> _TASK DETAILS_
Write out the records that follow exactly. Do not include pictures.

> _DATASET ENTRIES_
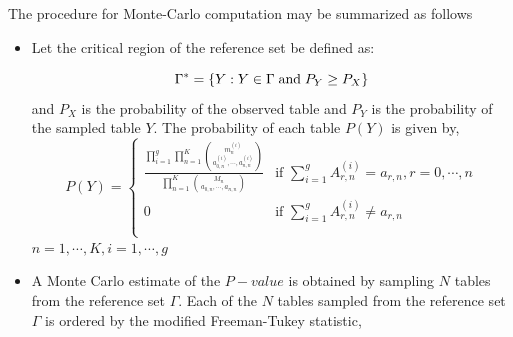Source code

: \documentclass[12pt,oneside]{report}
\theoremstyle{definition}
\theoremstyle{mystyle}
\begin{document}
The procedure for Monte-Carlo computation may be summarized as follows
\begin{itemize}
	
	\item Let the  critical region of the reference set be defined as:
	
	\begin{equation*}
	\Gamma^{*}=\displaystyle \left \{Y:Y \in \Gamma \hspace{1mm}\text{and}\hspace{1mm} P_{Y}\geq P_{X} \right \}
	\end{equation*}
	and $P_{X}$ is the  probability  of the observed table and $P_{Y}$ is the probability of the sampled table $Y$. The probability of each table $P\left(Y\right)$ is given by,\\
	
	\[P\left(Y\right) =\begin{cases}
	\frac{\displaystyle \prod\limits_{i=1}^{g}\prod\limits_{n=1}^{K}\displaystyle \binom {m^{(i)}_{n}}{a^{(i)}_{0,n},\cdots,a^{(i)}_{n,n}}}{\displaystyle\prod\limits_{n=1}^{K}\displaystyle \binom {M_{n}}{a_{0,n},\cdots,a_{n,n}}}&\mbox{if }  \sum \limits_{i=1}^{g}A_{r,n}^{(i)}=a_{r,n},r=0,\cdots,n  \\
	0 & \mbox{if } \sum \limits_{i=1}^{g}A_{r,n}^{(i)} \neq a_{r,n} \\ \\
	\end{cases}
	\]
	$n=1,\cdots,K,i=1,\cdots,g$

	
	
%	
	\item
	  A  Monte Carlo estimate of the $P-value$ is obtained by sampling $N$ tables from the reference set $\Gamma$. Each of the $N$ tables sampled from the reference set $\Gamma$ is ordered by the modified Freeman-Tukey statistic,
	

\end{itemize}
\end{document}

> _WRITTEN ANSWER_
Source code

: \documentclass[12pt,oneside]{report}
\theoremstyle{definition}
\theoremstyle{mystyle}
\begin{document}
The procedure for Monte-Carlo computation may be summarized as follows
\begin{itemize}
	
	\item Let the  critical region of the reference set be defined as:
	
	\begin{equation*}
	\Gamma^{*}=\displaystyle \left \{Y:Y \in \Gamma \hspace{1mm}\text{and}\hspace{1mm} P_{Y}\geq P_{X} \right \}
	\end{equation*}
	and $P_{X}$ is the  probability  of the observed table and $P_{Y}$ is the probability of the sampled table $Y$. The probability of each table $P\left(Y\right)$ is given by,\\
	
	\[P\left(Y\right) =\begin{cases}
	\frac{\displaystyle \prod\limits_{i=1}^{g}\prod\limits_{n=1}^{K}\displaystyle \binom {m^{(i)}_{n}}{a^{(i)}_{0,n},\cdots,a^{(i)}_{n,n}}}{\displaystyle\prod\limits_{n=1}^{K}\displaystyle \binom {M_{n}}{a_{0,n},\cdots,a_{n,n}}}&\mbox{if }  \sum \limits_{i=1}^{g}A_{r,n}^{(i)}=a_{r,n},r=0,\cdots,n  \\
	0 & \mbox{if } \sum \limits_{i=1}^{g}A_{r,n}^{(i)} \neq a_{r,n} \\ \\
	\end{cases}
	\]
	$n=1,\cdots,K,i=1,\cdots,g$

	
	
%	
	\item
	  A  Monte Carlo estimate of the $P-value$ is obtained by sampling $N$ tables from the reference set $\Gamma$. Each of the $N$ tables sampled from the reference set $\Gamma$ is ordered by the modified Freeman-Tukey statistic,
	

\end{itemize}
\end{document}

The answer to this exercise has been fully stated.